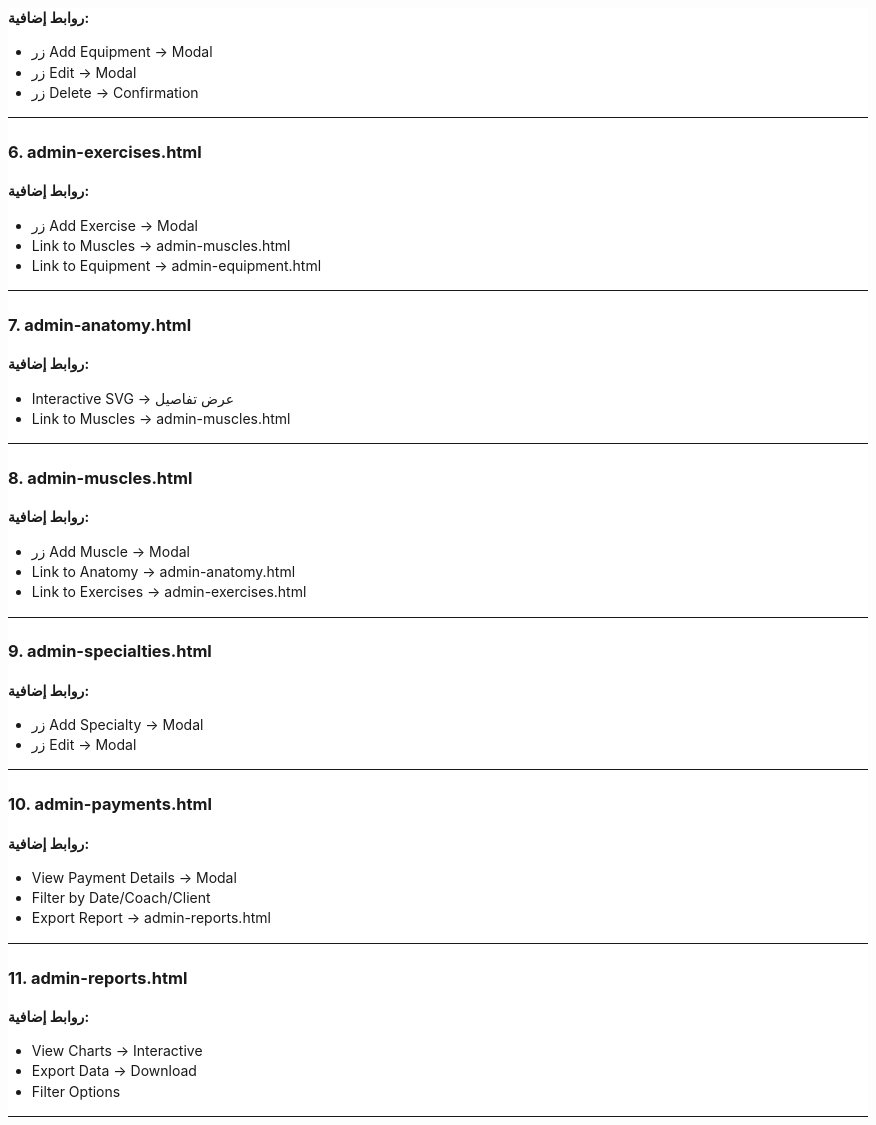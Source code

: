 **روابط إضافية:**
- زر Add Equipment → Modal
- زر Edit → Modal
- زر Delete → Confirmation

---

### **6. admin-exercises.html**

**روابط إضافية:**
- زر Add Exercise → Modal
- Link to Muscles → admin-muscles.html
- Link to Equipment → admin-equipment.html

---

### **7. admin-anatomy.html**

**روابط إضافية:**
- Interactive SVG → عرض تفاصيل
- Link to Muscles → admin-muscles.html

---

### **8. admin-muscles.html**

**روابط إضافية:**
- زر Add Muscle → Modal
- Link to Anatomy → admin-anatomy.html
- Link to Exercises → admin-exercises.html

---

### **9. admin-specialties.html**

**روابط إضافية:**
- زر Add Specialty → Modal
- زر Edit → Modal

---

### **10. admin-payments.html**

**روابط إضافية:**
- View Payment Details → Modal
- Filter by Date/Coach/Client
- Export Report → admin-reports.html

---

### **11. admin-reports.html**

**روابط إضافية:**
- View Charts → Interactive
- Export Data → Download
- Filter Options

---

- EXERCISE BRIEF
Everything above from the line with "- Interactive SVG → عرض تفاصيل" to the line with "- زر Add Specialty → Modal", both included, must be repeated exactly, and nothing outside that range.

- RESPONSE AREA
- Interactive SVG → عرض تفاصيل
- Link to Muscles → admin-muscles.html

---

### **8. admin-muscles.html**

**روابط إضافية:**
- زر Add Muscle → Modal
- Link to Anatomy → admin-anatomy.html
- Link to Exercises → admin-exercises.html

---

### **9. admin-specialties.html**

**روابط إضافية:**
- زر Add Specialty → Modal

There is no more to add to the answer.